Perdón me, I´ve got someone to kill

Diamanda Galás

Me pidió que caminásemos e instintivamente la seguí. Guardo mi libro. Me pregunta qué leo. “El miedo a la libertad”- le miento; sin embargo, parece no percatarse y asiente con desdén. Sudo. Hace calor, de seguro la canícula en la urbe sobrepasa la treintena. Cierro mi oficina y salgo. “D”, la secretaria, me pregunta si vuelvo. “No”. Miro mi reloj y son las 16.22 horas. Ya en el pasillo, le pregunto a “S” que dónde estuvo durante este tiempo. “Virtoleando”- me responde. Intuyo a que se refiere. “¿Sola o con tu novio?-pienso un segundo-¿ o tienes novia?”. “A veces sola, a veces con alguien”. Trato de indagar sobre la doctora G, pero “S” me interrumpe: “¿Cómo me veo?”. En ese momento, me percato de su vestimenta. Miro su traje blanco, imitación de látex, porosa para que las células respiren, ceñido al cuerpo; corte recto, cortado a la altura de las rodillas; contrastando con su piel blanca, como si fuese una gatúbela albina. Balbuceo un “bien”. “¿Cómo se me ve el trasero”. Gira en 180%. Observo su trasero. Levantado, dividido perfectamente en dos hemisferios áureos. Repito “bien”. Vuelve a girarse y caminamos en línea recta. Un tipo en la esquina vende agua mineral, compro dos. Le pido a “S” que me espere, pero parece más concentrada en sus pasos. La tengo que alcanzar, corro un par de metros. Sostengo mi bolso de cuero para hacerlo más liviano, alcanzo velocidad promedio de 2, 3 metros por segundo. Apenas llego, le ofrezco el agua, pero me dice que no tiene sed. Reflexiona: “creo que debería pegarme, amarrarme a la cama para que no salga o ponerme un cinturón de castidad”. –

- “¿Por qué ella debería hacer eso?.

- ¿Cómo puedo protegerme del mundo si en mi casa no me enseñan las reglas?.

-¿Reglas?

-El mundo funciona con reglas. ¿Cómo crees que los imperios se fundaron, se mantuvieron?…¿por qué crees que creemos en Dios?...reglas…ella me tiene miedo, por eso me quiere matar…tiene miedo de que viva, de que no quiera su herencia…tiene miedo de que sea como ella…que me case por temor, que bese a otras mujeres, que me acueste con cien, doscientos o con mil…tiene miedo de que sea alguien en la vida…todos tienen miedo

Me detengo. La quedo viendo un segundo. Veo su rostro, delgado, fino, bello; sus labios de rojo contrastando con toda la fealdad de la ciudad. Al fondo, desenfocado, veo a la gente común y corriente. La vuelvo a mirar y le doy un golpe certero en la cara, con la palma abierta. La miro, me mira. Sonroja. Su rosado fuerte contrasta bellamente con sus labios rojos. De pronto, un tipo, se me acerca y me sostiene de las solapas.

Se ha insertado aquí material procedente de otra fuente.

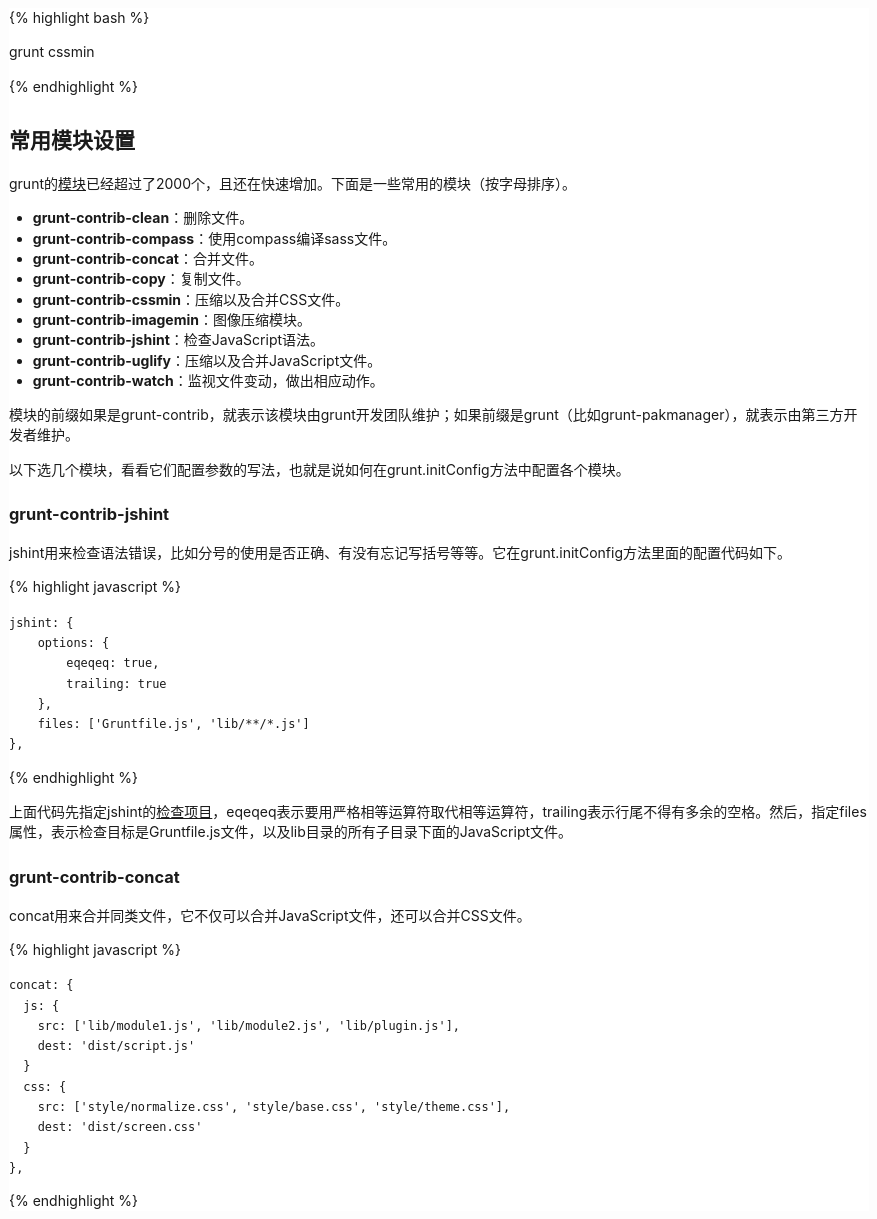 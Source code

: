 {% highlight bash %}

grunt cssmin

{% endhighlight %}

## 常用模块设置

grunt的[模块](http://gruntjs.com/plugins)已经超过了2000个，且还在快速增加。下面是一些常用的模块（按字母排序）。

- **grunt-contrib-clean**：删除文件。
- **grunt-contrib-compass**：使用compass编译sass文件。
- **grunt-contrib-concat**：合并文件。
- **grunt-contrib-copy**：复制文件。
- **grunt-contrib-cssmin**：压缩以及合并CSS文件。
- **grunt-contrib-imagemin**：图像压缩模块。
- **grunt-contrib-jshint**：检查JavaScript语法。
- **grunt-contrib-uglify**：压缩以及合并JavaScript文件。
- **grunt-contrib-watch**：监视文件变动，做出相应动作。

模块的前缀如果是grunt-contrib，就表示该模块由grunt开发团队维护；如果前缀是grunt（比如grunt-pakmanager），就表示由第三方开发者维护。

以下选几个模块，看看它们配置参数的写法，也就是说如何在grunt.initConfig方法中配置各个模块。

### grunt-contrib-jshint

jshint用来检查语法错误，比如分号的使用是否正确、有没有忘记写括号等等。它在grunt.initConfig方法里面的配置代码如下。

{% highlight javascript %}

	jshint: {
		options: {
			eqeqeq: true,
			trailing: true
		},
		files: ['Gruntfile.js', 'lib/**/*.js']
	},

{% endhighlight %}

上面代码先指定jshint的[检查项目](http://www.jshint.com/docs/options/)，eqeqeq表示要用严格相等运算符取代相等运算符，trailing表示行尾不得有多余的空格。然后，指定files属性，表示检查目标是Gruntfile.js文件，以及lib目录的所有子目录下面的JavaScript文件。

### grunt-contrib-concat

concat用来合并同类文件，它不仅可以合并JavaScript文件，还可以合并CSS文件。

{% highlight javascript %}

	concat: {
	  js: {
		src: ['lib/module1.js', 'lib/module2.js', 'lib/plugin.js'],
		dest: 'dist/script.js'
	  }
	  css: {
		src: ['style/normalize.css', 'style/base.css', 'style/theme.css'],
		dest: 'dist/screen.css'
	  }
	},

{% endhighlight %}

- A los niños no se les pega…pídele perdón, pídele perdón.

Ella me mira, desafiante. Me quedo quieto, inmóvil. La duda y el temor se me vienen de golpe, especie de pánico.

- Estoy esperando…-susurra, tiernamente, como esos dibujos animados japoneses.

El tipo me zamarrea. Me desdoblo, me miro desde el cielo, como si fuese un ángel y siento lastima por mí.

- Pídele perdón a tu hija…- me grita, a quemarropa.

Esbozo un leve mugido, suplicante, anti espartano: “Perdón”.

Veo sus ojos brillando a contraluz del sol y una leve lágrima se asoma, apunto de escapar, mientras me susurra:”te perdono”. Acto seguido, el tipo, se aleja. Sólo le falta volar. Lo vemos alejarse hasta perderse y confundirse con las demás personas.

- ¡qué lástima!

- ¿qué lastima qué?

Se gira hacía mí. Desde el suelo parece una heroína. Blanca, radiante, sinuosa, como diosa olímpica.